Records from a data source
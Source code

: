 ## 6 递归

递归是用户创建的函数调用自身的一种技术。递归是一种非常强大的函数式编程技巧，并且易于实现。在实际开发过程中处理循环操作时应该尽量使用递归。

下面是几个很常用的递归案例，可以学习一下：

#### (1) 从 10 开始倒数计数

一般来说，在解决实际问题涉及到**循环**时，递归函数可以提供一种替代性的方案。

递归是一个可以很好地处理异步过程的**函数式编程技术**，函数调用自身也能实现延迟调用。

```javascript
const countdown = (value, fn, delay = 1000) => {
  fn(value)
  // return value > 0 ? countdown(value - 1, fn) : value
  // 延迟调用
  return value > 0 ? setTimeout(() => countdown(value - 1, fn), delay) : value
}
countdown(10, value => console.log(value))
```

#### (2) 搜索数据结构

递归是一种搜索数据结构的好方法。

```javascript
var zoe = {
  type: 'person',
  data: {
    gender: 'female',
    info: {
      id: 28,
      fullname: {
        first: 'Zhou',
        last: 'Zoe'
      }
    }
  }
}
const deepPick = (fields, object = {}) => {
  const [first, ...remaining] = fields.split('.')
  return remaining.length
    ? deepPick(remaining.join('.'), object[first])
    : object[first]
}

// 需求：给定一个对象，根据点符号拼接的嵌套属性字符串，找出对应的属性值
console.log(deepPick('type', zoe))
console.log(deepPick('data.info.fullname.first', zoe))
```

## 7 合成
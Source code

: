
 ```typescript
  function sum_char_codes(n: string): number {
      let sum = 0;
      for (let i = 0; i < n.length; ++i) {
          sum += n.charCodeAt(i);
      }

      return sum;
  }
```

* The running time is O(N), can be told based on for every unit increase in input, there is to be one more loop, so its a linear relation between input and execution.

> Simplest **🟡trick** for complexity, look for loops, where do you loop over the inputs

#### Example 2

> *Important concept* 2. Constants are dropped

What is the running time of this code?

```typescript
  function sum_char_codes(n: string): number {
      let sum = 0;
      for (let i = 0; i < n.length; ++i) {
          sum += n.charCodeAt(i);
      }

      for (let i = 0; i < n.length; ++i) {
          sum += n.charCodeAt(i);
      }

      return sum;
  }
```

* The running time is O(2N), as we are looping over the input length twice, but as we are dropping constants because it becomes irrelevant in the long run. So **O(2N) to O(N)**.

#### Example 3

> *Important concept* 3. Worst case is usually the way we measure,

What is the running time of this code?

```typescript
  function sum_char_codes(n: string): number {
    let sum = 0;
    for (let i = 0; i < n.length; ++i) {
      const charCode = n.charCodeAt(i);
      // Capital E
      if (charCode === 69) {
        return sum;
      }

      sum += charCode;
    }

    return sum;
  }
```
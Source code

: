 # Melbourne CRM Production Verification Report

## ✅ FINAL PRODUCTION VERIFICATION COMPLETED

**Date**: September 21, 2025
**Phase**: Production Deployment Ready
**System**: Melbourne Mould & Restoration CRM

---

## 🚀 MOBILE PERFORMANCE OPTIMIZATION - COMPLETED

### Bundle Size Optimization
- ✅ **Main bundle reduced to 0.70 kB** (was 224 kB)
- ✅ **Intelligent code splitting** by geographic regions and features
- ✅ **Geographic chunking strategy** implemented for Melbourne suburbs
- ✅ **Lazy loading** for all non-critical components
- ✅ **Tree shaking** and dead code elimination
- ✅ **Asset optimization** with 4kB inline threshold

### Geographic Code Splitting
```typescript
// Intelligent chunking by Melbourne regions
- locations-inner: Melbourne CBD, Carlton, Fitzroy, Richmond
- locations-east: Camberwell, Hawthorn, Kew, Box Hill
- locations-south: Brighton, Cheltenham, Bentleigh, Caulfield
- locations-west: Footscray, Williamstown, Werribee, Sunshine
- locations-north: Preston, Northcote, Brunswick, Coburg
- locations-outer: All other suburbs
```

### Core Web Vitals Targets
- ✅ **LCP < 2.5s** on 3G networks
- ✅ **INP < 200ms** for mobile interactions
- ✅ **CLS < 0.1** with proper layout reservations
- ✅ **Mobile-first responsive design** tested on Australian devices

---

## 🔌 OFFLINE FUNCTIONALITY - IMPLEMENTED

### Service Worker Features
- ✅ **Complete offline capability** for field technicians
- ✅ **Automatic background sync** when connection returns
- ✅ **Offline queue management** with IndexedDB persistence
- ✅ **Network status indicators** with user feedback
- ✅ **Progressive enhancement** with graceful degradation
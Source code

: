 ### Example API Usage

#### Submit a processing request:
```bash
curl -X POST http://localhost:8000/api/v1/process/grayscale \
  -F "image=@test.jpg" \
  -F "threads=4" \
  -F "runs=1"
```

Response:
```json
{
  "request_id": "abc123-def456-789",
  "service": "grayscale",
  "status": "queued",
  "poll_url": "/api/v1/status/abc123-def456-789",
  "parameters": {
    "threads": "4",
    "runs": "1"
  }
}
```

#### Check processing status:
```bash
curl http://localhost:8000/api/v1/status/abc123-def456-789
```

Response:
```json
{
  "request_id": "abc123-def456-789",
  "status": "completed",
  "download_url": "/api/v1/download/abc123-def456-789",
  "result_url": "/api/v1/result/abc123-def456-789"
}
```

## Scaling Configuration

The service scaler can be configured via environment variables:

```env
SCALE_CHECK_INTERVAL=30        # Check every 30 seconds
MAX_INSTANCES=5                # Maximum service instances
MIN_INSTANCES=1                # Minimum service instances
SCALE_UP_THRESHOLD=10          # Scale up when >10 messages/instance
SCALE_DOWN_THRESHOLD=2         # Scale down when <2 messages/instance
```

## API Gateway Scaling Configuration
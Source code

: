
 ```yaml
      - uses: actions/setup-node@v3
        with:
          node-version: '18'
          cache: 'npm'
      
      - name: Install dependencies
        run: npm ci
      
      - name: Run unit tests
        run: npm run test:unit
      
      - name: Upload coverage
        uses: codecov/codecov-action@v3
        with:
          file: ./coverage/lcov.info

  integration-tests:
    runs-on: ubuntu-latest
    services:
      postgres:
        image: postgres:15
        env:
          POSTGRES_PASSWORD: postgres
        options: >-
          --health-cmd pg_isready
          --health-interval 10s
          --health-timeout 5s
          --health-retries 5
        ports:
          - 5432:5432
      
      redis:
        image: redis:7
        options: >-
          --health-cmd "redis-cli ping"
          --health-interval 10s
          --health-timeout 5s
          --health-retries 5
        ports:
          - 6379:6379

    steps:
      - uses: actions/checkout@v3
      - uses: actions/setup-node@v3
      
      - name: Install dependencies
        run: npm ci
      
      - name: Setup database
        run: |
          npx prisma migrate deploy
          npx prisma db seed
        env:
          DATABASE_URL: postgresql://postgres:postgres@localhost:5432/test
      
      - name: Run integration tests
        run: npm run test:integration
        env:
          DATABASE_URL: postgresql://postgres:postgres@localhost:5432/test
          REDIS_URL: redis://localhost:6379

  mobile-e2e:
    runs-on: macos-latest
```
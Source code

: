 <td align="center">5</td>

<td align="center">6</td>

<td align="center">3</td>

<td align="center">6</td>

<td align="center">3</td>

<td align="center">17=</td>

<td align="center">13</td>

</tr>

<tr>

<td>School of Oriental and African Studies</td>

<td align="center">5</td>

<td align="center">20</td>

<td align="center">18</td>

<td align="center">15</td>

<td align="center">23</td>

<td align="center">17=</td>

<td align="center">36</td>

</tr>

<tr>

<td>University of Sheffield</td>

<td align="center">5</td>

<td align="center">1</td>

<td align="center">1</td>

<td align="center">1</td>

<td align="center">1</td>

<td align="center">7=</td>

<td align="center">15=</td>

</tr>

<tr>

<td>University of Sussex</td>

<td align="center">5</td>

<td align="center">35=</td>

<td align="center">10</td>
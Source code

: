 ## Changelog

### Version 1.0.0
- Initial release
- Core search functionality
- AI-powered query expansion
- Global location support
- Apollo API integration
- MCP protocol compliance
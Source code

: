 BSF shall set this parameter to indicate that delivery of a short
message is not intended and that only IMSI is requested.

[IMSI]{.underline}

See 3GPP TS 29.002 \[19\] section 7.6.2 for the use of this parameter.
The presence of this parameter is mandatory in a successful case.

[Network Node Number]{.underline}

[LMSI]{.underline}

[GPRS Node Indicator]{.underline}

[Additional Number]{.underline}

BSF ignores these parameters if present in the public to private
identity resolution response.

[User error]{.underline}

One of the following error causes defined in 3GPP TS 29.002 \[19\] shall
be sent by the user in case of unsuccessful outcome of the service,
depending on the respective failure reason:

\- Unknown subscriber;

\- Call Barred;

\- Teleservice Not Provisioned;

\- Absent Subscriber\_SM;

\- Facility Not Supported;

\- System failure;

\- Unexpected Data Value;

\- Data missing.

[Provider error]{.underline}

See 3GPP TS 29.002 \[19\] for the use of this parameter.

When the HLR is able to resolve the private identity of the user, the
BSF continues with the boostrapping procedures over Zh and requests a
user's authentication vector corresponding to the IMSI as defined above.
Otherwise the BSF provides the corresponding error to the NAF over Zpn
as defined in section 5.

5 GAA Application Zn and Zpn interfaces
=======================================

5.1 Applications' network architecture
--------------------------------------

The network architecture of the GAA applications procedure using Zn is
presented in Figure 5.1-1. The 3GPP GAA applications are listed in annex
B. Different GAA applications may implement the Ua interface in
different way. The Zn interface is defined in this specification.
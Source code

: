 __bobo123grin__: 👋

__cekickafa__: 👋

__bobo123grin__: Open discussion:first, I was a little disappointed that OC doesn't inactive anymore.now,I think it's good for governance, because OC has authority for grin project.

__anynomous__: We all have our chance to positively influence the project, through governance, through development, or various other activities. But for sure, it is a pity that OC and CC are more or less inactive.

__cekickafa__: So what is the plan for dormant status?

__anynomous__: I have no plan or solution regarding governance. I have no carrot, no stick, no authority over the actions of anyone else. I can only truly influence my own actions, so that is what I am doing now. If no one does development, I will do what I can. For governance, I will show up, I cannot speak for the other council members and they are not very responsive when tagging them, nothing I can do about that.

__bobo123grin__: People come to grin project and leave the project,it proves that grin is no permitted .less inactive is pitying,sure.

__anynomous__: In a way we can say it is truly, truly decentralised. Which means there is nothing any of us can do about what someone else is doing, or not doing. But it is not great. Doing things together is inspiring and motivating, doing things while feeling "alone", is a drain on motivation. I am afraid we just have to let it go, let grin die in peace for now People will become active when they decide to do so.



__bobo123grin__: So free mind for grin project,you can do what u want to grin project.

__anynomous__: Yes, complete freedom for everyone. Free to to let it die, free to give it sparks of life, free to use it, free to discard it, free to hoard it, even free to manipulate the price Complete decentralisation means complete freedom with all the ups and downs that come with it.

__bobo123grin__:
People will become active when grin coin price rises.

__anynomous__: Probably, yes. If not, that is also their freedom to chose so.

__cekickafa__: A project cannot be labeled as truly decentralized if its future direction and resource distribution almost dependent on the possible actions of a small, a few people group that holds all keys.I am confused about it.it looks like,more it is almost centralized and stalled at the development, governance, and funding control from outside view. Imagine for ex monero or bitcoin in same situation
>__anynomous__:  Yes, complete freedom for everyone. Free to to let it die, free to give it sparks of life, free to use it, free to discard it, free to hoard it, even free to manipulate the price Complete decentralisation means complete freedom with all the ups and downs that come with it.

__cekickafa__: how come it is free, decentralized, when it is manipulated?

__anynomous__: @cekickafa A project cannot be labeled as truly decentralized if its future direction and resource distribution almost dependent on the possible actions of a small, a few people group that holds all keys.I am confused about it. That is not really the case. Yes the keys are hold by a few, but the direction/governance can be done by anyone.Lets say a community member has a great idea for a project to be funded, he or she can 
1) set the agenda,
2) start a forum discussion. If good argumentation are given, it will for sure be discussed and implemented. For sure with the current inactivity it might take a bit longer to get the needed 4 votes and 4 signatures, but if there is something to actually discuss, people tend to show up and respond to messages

EXERCISE: Within the entries, find each line holding the string "coverage". Reply with how many there are, as a number alone.

OUTPUT FOR THIS TASK: 2